Hiring Your Inner Priest
Judges 17:7-13 - A Neville Goddard interpretation
Read Judges 17 in context
Scripture Focus
Biblical Context
A Levite travels from Bethlehem to seek a place to dwell. He ends up serving Micah as a priest for pay, and Micah consecrates him.
Neville's Inner Vision
Viewed through the lens of inner consciousness, this scene is not about a man moving to a town, but about a state of awareness seeking a place to express. Micah’s wage, garments, and victuals are the outer signs by which the mind buys a role; the Levite’s consent represents the moment a fixed self-image agrees to a vocational identity.

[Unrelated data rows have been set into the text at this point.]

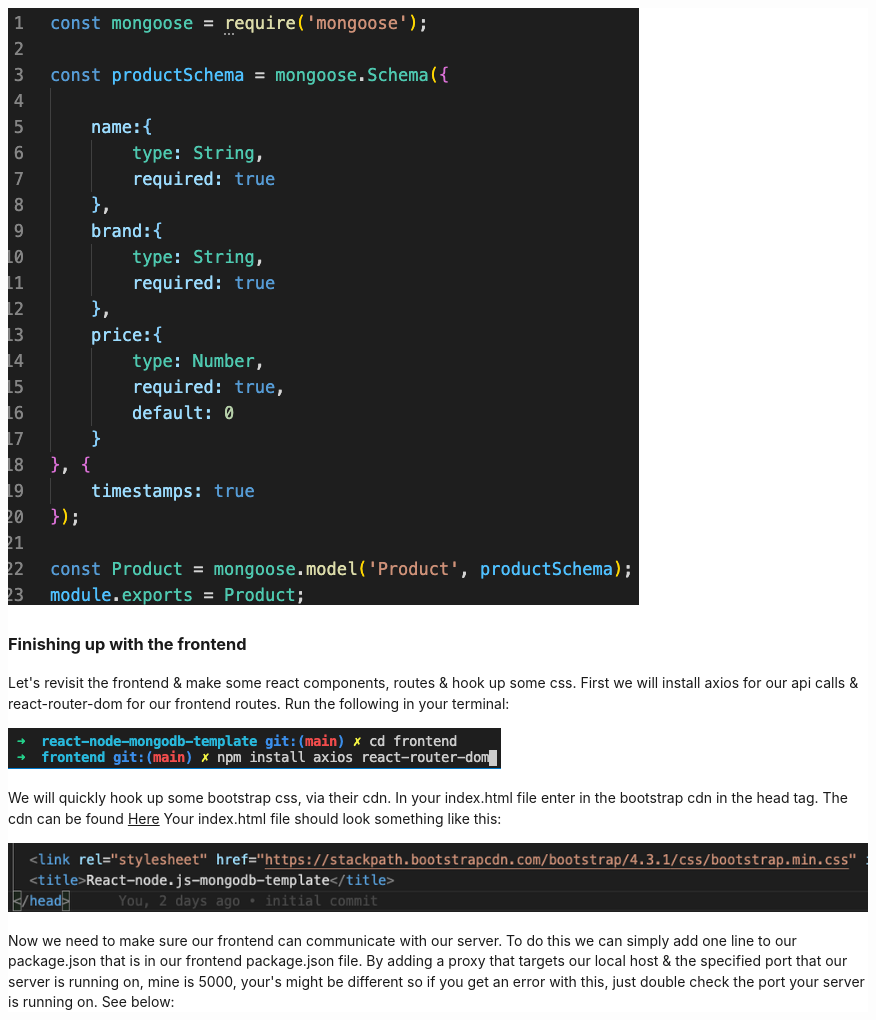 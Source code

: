  <img src="../images/blog/react-node-template/screenshot-29.png" alt="code screenshot-29" />
</div>

<h3>Finishing up with the frontend</h3>
<p>Let's revisit the frontend & make some react components, routes & hook up some css. First we will install axios for our api calls & react-router-dom for our frontend routes. Run the following in your terminal:</p>
<div class="screenshot">
 <img src="../images/blog/react-node-template/screenshot-30.png" alt="code screenshot-30" />
</div>
<p>We will quickly hook up some bootstrap css, via their cdn. In your index.html file enter in the bootstrap cdn in the head tag. The cdn can be found <a href="https://getbootstrap.com/docs/4.3/getting-started/introduction/" target= "_blank" rel="noopener noreferrer" class="text-info">Here</a> Your index.html file should look something like this:</p>
<div class="screenshot">
 <img src="../images/blog/react-node-template/screenshot-31.png" alt="code screenshot-31" />
</div>
<p>Now we need to make sure our frontend can communicate with our server. To do this we can simply add one line to our package.json that is in our frontend package.json file. By adding a proxy that targets our local host & the specified port that our server is running on, mine is 5000, your's might be different so if you get an error with this, just double check the port your server is running on. See below:</p>
<div class="screenshot"> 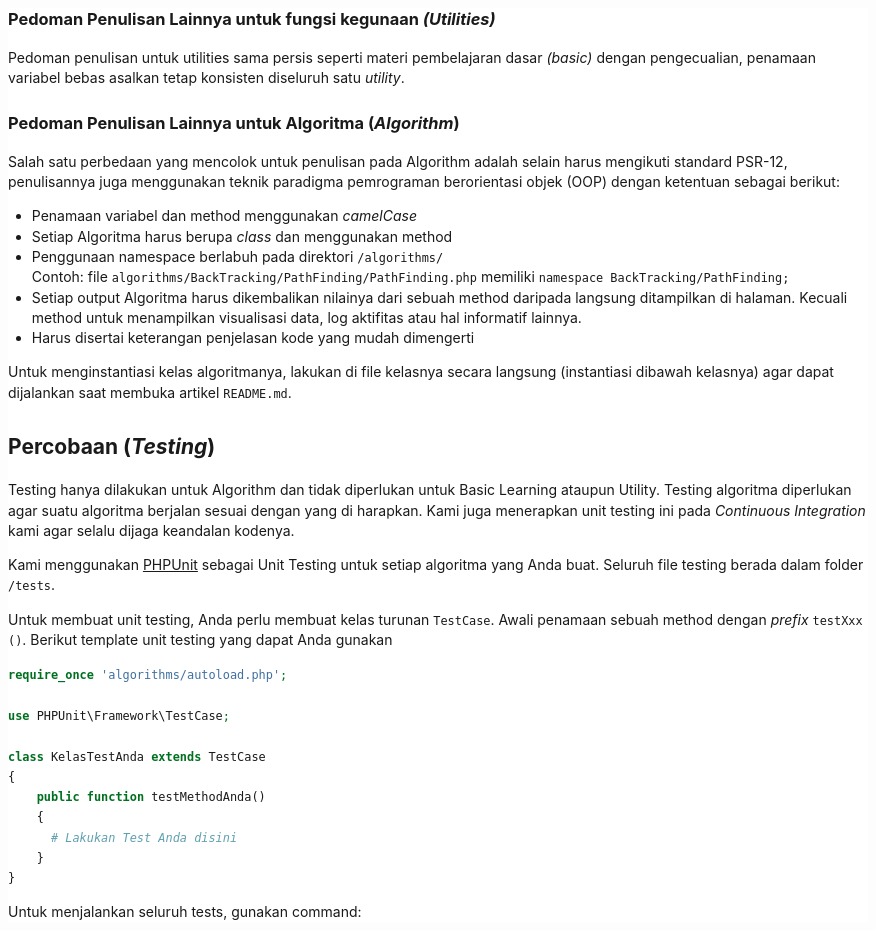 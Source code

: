 ### Pedoman Penulisan Lainnya untuk fungsi kegunaan _(Utilities)_

Pedoman penulisan untuk utilities sama persis seperti materi pembelajaran dasar _(basic)_ dengan pengecualian, penamaan variabel bebas asalkan tetap konsisten diseluruh satu _utility_.

### Pedoman Penulisan Lainnya untuk Algoritma (_Algorithm_)

Salah satu perbedaan yang mencolok untuk penulisan pada Algorithm adalah selain harus mengikuti standard PSR-12, penulisannya juga menggunakan teknik paradigma pemrograman berorientasi objek (OOP) dengan ketentuan sebagai berikut:

- Penamaan variabel dan method menggunakan _camelCase_
- Setiap Algoritma harus berupa _class_ dan menggunakan method
- Penggunaan namespace berlabuh pada direktori `/algorithms/` <br/>
  Contoh: file `algorithms/BackTracking/PathFinding/PathFinding.php` memiliki `namespace BackTracking/PathFinding;`
- Setiap output Algoritma harus dikembalikan nilainya dari sebuah method daripada langsung ditampilkan di halaman. Kecuali method untuk menampilkan visualisasi data, log aktifitas atau hal informatif lainnya.
- Harus disertai keterangan penjelasan kode yang mudah dimengerti

Untuk menginstantiasi kelas algoritmanya, lakukan di file kelasnya secara langsung (instantiasi dibawah kelasnya) agar dapat dijalankan saat membuka artikel `README.md`.

## Percobaan (_Testing_)

Testing hanya dilakukan untuk Algorithm dan tidak diperlukan untuk Basic Learning ataupun Utility. Testing algoritma diperlukan agar suatu algoritma berjalan sesuai dengan yang di harapkan. Kami juga menerapkan unit testing ini pada _Continuous Integration_ kami agar selalu dijaga keandalan kodenya.

Kami menggunakan [PHPUnit](https://phpunit.de/documentation.html) sebagai Unit Testing untuk setiap algoritma yang Anda buat. Seluruh file testing berada dalam folder `/tests`.

Untuk membuat unit testing, Anda perlu membuat kelas turunan `TestCase`. Awali penamaan sebuah method dengan _prefix_ `testXxx()`.
Berikut template unit testing yang dapat Anda gunakan

```php
require_once 'algorithms/autoload.php';

use PHPUnit\Framework\TestCase;

class KelasTestAnda extends TestCase
{
    public function testMethodAnda()
    {
      # Lakukan Test Anda disini
    }
}
```

Untuk menjalankan seluruh tests, gunakan command:
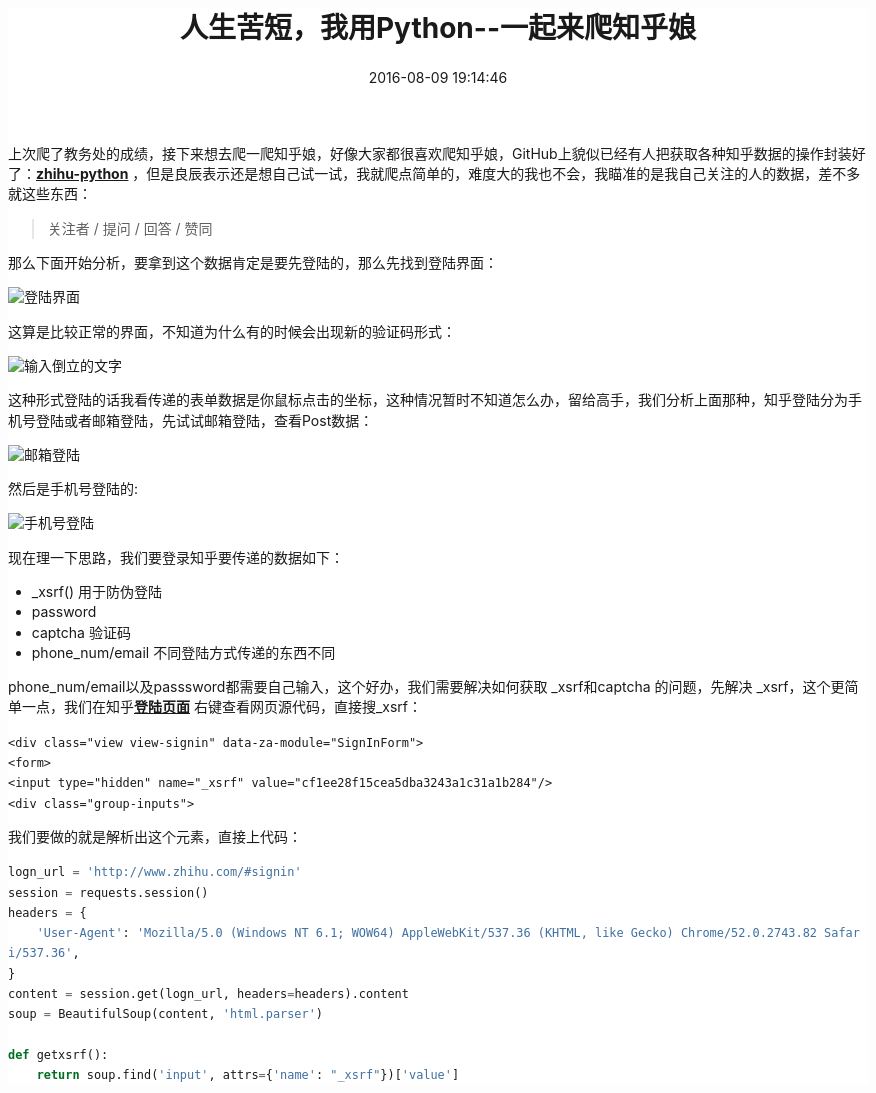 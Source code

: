 ﻿---
title: 人生苦短，我用Python--一起来爬知乎娘
toc: true
date: 2016-08-09 19:14:46
categories: Python
tags: [知乎,爬虫,网络]
---
上次爬了教务处的成绩，接下来想去爬一爬知乎娘，好像大家都很喜欢爬知乎娘，GitHub上貌似已经有人把获取各种知乎数据的操作封装好了：[**zhihu-python**](https://github.com/egrcc/zhihu-python) ，但是良辰表示还是想自己试一试，我就爬点简单的，难度大的我也不会，我瞄准的是我自己关注的人的数据，差不多就这些东西：
> 关注者 /  提问 /  回答 /  赞同

那么下面开始分析，要拿到这个数据肯定是要先登陆的，那么先找到登陆界面：


![登陆界面](https://www.tuchuang001.com/images/2018/04/27/zhihu.png)

这算是比较正常的界面，不知道为什么有的时候会出现新的验证码形式：

![输入倒立的文字](https://www.tuchuang001.com/images/2018/04/27/f901919ea50f9a61.png)

这种形式登陆的话我看传递的表单数据是你鼠标点击的坐标，这种情况暂时不知道怎么办，留给高手，我们分析上面那种，知乎登陆分为手机号登陆或者邮箱登陆，先试试邮箱登陆，查看Post数据：

![邮箱登陆](https://www.tuchuang001.com/images/2018/04/27/9177639cd14f1f5e.png)

然后是手机号登陆的:

![手机号登陆](https://www.tuchuang001.com/images/2018/04/27/8d5d00b9d5f07eda.png)

现在理一下思路，我们要登录知乎要传递的数据如下：
- _xsrf() 用于防伪登陆
- password
- captcha 验证码
- phone_num/email  不同登陆方式传递的东西不同

phone_num/email以及passsword都需要自己输入，这个好办，我们需要解决如何获取 _xsrf和captcha 的问题，先解决 _xsrf，这个更简单一点，我们在知乎[**登陆页面**](http://www.zhihu.com/#signin) 右键查看网页源代码，直接搜_xsrf：

```vbscript-html
<div class="view view-signin" data-za-module="SignInForm">
<form>
<input type="hidden" name="_xsrf" value="cf1ee28f15cea5dba3243a1c31a1b284"/>
<div class="group-inputs">
```
我们要做的就是解析出这个元素，直接上代码：

```python
logn_url = 'http://www.zhihu.com/#signin'
session = requests.session()
headers = {
    'User-Agent': 'Mozilla/5.0 (Windows NT 6.1; WOW64) AppleWebKit/537.36 (KHTML, like Gecko) Chrome/52.0.2743.82 Safari/537.36',
}
content = session.get(logn_url, headers=headers).content
soup = BeautifulSoup(content, 'html.parser')

def getxsrf():
    return soup.find('input', attrs={'name': "_xsrf"})['value']

```
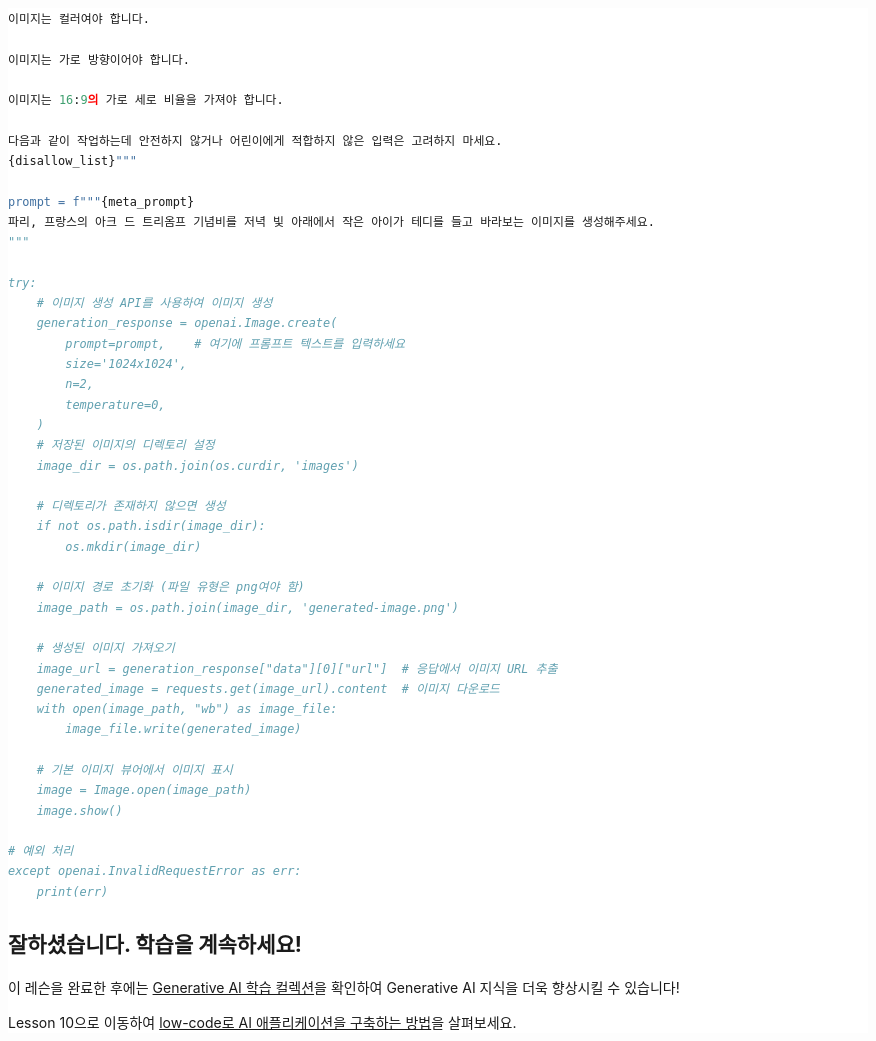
 ```python
이미지는 컬러여야 합니다.

이미지는 가로 방향이어야 합니다.

이미지는 16:9의 가로 세로 비율을 가져야 합니다.

다음과 같이 작업하는데 안전하지 않거나 어린이에게 적합하지 않은 입력은 고려하지 마세요.
{disallow_list}"""

prompt = f"""{meta_prompt}
파리, 프랑스의 아크 드 트리옴프 기념비를 저녁 빛 아래에서 작은 아이가 테디를 들고 바라보는 이미지를 생성해주세요.
"""

try:
    # 이미지 생성 API를 사용하여 이미지 생성
    generation_response = openai.Image.create(
        prompt=prompt,    # 여기에 프롬프트 텍스트를 입력하세요
        size='1024x1024',
        n=2,
        temperature=0,
    )
    # 저장된 이미지의 디렉토리 설정
    image_dir = os.path.join(os.curdir, 'images')

    # 디렉토리가 존재하지 않으면 생성
    if not os.path.isdir(image_dir):
        os.mkdir(image_dir)

    # 이미지 경로 초기화 (파일 유형은 png여야 함)
    image_path = os.path.join(image_dir, 'generated-image.png')

    # 생성된 이미지 가져오기
    image_url = generation_response["data"][0]["url"]  # 응답에서 이미지 URL 추출
    generated_image = requests.get(image_url).content  # 이미지 다운로드
    with open(image_path, "wb") as image_file:
        image_file.write(generated_image)

    # 기본 이미지 뷰어에서 이미지 표시
    image = Image.open(image_path)
    image.show()

# 예외 처리
except openai.InvalidRequestError as err:
    print(err)
```

## 잘하셨습니다. 학습을 계속하세요!

이 레슨을 완료한 후에는 [Generative AI 학습 컬렉션](https://aka.ms/genai-collection?WT.mc_id=academic-105485-koreyst)을 확인하여 Generative AI 지식을 더욱 향상시킬 수 있습니다!

Lesson 10으로 이동하여 [low-code로 AI 애플리케이션을 구축하는 방법](../../../10-building-low-code-ai-applications/translations/ko/README.md?WT.mc_id=academic-105485-koreyst)을 살펴보세요.
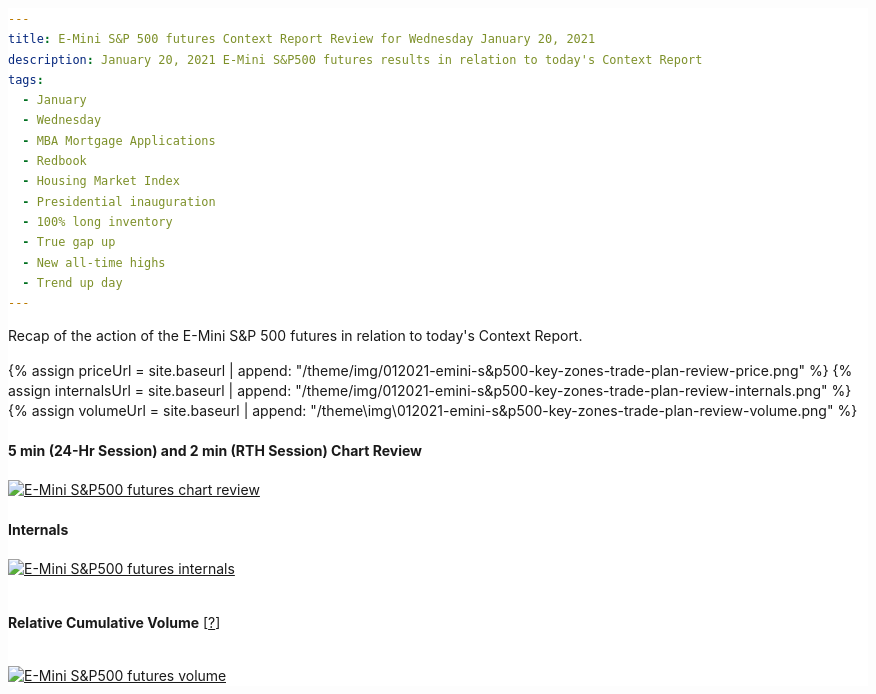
 ```yaml
---
title: E-Mini S&P 500 futures Context Report Review for Wednesday January 20, 2021
description: January 20, 2021 E-Mini S&P500 futures results in relation to today's Context Report
tags:
  - January
  - Wednesday
  - MBA Mortgage Applications 
  - Redbook 
  - Housing Market Index 
  - Presidential inauguration
  - 100% long inventory
  - True gap up
  - New all-time highs
  - Trend up day
---
```


Recap of the action of the E-Mini S&P 500 futures in relation to today's Context Report.

{% assign priceUrl = site.baseurl | append: "/theme/img/012021-emini-s&p500-key-zones-trade-plan-review-price.png" %}
{% assign internalsUrl = site.baseurl | append: "/theme/img/012021-emini-s&p500-key-zones-trade-plan-review-internals.png" %}
{% assign volumeUrl = site.baseurl | append: "/theme\img\012021-emini-s&p500-key-zones-trade-plan-review-volume.png" %}

#### 5 min (24-Hr Session) and 2 min (RTH Session) Chart Review 

[<img src="{{priceUrl}}" alt="E-Mini S&P500 futures chart review" width="100%">]({{priceUrl}})

#### Internals

[<img src="{{internalsUrl}}" alt="E-Mini S&P500 futures internals" width="100%">]({{internalsUrl}})

<div>
  <h4 style="display: inline-block;">Relative Cumulative Volume</h4> [<a href="#"  data-tooltip="Cumulative volume in relation to average over past 10 days at same point in time in the session.">?</a>]
</div>

[<img src="{{volumeUrl}}" alt="E-Mini S&P500 futures volume" width="100%">]({{volumeUrl}})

Yet true worship is not secured by payment or title, but by an inner assumption that the I AM is the source of all good. When Micah declares the Levite his priest, the text invites you to notice that your own inner priesthood is activated not by another’s grant but by your decision to consecrate a state of consciousness. The consecration of the Levite mirrors your act of declaring, I AM the priest of my life, and I AM the doer of good. In that reverie you discover that the Lord’s blessing follows from inner alignment, not external appointment.
Practice This Now
Close your eyes and declare, I AM the priest of my life; feel the sense of inner appointment and abundance arising from within as you revise your sense of vocation.